Il Napoli più brutto dell’era Benitez sbatte contro un Palermo cinico e spietato, e ferma momentaneamente la sua rincorsa al secondo posto. Dunque niente salto di qualità per gli azzurri che deludono ampiamente le aspettative. Dopo quattro vittorie consecutive in campionato arriva la pesante sconfitta subita allo stadio Barbera per 3 a 1.

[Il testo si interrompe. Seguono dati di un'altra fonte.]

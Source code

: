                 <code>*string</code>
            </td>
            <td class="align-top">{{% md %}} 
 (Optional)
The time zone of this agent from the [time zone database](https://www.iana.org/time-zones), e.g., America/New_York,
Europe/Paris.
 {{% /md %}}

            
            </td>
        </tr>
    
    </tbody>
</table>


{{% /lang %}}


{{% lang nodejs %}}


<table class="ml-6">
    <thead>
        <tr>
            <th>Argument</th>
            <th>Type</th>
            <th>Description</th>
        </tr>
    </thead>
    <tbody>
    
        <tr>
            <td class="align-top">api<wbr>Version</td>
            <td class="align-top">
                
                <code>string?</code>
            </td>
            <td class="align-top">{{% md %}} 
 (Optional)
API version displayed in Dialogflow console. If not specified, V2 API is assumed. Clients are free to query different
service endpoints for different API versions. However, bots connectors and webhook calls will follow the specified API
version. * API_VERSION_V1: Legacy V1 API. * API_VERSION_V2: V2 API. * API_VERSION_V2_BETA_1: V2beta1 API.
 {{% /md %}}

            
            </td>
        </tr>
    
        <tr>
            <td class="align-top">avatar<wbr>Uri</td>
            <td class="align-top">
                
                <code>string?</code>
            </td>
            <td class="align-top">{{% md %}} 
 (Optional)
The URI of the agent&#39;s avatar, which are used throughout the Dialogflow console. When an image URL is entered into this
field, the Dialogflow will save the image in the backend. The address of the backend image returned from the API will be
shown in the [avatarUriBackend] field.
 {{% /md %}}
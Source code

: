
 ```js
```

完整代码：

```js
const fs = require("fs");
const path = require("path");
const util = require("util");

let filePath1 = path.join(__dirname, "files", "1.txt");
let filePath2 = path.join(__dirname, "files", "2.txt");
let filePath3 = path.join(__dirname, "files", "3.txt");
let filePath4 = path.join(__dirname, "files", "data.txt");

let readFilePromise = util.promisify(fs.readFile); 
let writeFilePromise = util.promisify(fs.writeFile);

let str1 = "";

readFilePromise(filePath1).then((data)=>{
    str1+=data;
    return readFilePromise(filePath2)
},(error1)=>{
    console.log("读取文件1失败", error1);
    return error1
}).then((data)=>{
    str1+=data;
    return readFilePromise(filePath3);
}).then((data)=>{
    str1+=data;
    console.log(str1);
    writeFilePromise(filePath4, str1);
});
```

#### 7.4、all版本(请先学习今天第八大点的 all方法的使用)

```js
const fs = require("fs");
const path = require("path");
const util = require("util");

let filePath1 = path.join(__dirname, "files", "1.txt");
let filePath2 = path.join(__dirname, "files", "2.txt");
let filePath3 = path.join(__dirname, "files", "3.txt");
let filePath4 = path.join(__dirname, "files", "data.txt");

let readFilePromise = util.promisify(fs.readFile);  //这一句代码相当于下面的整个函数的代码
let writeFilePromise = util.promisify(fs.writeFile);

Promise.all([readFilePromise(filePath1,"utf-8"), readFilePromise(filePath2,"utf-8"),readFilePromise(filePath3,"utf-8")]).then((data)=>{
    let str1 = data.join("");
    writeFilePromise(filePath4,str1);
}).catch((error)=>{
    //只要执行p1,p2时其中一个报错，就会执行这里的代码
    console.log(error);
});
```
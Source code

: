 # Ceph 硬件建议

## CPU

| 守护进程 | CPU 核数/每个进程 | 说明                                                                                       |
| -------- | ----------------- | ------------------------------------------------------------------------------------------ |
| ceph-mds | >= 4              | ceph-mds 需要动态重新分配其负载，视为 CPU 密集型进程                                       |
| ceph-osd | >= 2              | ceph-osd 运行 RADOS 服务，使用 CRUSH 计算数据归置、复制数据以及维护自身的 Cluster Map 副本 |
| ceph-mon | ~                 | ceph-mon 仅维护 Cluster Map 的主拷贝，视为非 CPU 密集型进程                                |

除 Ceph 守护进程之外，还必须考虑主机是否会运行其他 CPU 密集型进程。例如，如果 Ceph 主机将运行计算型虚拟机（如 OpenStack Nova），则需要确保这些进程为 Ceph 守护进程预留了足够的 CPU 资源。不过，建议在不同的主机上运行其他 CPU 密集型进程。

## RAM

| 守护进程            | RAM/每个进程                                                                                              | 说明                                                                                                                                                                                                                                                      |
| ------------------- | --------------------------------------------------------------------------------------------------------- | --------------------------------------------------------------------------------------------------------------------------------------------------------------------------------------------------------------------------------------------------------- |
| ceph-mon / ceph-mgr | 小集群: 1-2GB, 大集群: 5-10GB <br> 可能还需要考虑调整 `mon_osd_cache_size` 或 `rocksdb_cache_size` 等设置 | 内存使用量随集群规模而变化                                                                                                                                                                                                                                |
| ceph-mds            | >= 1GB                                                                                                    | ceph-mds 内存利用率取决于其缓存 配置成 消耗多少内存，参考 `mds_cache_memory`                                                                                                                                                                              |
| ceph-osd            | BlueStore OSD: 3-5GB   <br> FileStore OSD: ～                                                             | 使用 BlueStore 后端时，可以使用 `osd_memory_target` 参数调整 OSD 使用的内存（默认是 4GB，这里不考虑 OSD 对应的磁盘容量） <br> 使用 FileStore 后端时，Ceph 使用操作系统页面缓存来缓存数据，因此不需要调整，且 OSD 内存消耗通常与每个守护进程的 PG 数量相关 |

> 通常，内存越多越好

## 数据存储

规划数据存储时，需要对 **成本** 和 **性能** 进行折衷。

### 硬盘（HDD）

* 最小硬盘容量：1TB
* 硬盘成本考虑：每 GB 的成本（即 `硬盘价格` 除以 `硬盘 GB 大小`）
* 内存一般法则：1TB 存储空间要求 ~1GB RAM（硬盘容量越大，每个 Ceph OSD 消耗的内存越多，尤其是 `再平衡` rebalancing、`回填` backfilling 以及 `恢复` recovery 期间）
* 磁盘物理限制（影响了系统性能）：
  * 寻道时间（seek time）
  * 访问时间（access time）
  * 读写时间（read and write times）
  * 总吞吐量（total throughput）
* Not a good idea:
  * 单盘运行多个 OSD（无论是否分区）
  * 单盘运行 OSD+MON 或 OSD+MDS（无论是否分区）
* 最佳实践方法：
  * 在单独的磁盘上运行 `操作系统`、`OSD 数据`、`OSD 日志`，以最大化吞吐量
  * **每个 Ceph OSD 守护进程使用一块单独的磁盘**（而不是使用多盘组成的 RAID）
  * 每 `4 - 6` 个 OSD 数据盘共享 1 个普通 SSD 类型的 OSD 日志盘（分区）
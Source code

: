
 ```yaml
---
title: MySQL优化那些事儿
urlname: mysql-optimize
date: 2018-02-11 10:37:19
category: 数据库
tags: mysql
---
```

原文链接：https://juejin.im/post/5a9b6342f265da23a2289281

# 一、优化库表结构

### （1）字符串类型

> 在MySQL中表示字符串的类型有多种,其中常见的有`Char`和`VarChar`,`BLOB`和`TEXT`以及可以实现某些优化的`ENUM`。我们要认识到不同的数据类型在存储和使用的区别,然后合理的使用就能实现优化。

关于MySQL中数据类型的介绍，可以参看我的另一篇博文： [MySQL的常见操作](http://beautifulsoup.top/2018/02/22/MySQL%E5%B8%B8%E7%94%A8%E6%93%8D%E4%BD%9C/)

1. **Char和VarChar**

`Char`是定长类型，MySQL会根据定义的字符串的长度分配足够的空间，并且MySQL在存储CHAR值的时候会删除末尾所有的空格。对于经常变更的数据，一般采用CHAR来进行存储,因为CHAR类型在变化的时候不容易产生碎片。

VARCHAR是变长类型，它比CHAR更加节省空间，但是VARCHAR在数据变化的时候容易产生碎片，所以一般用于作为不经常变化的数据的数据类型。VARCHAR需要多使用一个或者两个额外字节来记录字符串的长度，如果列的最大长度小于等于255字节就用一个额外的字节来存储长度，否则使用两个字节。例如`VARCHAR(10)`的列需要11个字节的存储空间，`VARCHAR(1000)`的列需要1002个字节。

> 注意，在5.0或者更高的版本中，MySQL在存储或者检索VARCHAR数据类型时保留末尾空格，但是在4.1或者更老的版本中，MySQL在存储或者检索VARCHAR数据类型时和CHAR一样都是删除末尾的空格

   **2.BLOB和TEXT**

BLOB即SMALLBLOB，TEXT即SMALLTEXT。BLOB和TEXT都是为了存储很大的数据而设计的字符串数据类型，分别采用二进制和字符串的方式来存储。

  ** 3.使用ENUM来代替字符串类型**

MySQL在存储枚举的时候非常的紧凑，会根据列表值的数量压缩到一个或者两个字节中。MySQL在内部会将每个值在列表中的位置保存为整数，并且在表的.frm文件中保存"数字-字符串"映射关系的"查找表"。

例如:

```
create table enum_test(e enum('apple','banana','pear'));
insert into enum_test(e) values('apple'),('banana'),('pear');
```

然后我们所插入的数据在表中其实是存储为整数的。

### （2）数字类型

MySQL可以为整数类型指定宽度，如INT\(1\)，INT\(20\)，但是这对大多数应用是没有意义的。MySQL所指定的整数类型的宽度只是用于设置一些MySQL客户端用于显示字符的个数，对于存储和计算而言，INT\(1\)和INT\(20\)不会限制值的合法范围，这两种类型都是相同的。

Forse i troppi elogi ricevuti in settimana hanno fatto male alla truppa capitanata da Rafa Benitez. Le scelte di formazione dell’ex Liverpool sono apparse giuste e sensate, in campo a parte Britos e Jorgihno è andata la squadra tipo. L’unico errore che si potrebbe imputare al tecnico spagnolo e che non ha saputo mantenere alta la tensione dei suoi ragazzi, in vista di un match rischioso ed importante come quello contro il Palermo. Gli azzurri infatti sin dall’inizio della gara sono apparsi poco reattivi e lucidi in fase di impostazione. Certo l’errore di Rafael è stato grossolano ed ha condizionato la gara, ma la reazione del Napoli è stata sterile e velleitaria. Male tutti, unica nota lieta il solo Gabbiadini che con il gol segnato ieri, porta a tre le reti consecutive siglate con la maglia azzurra.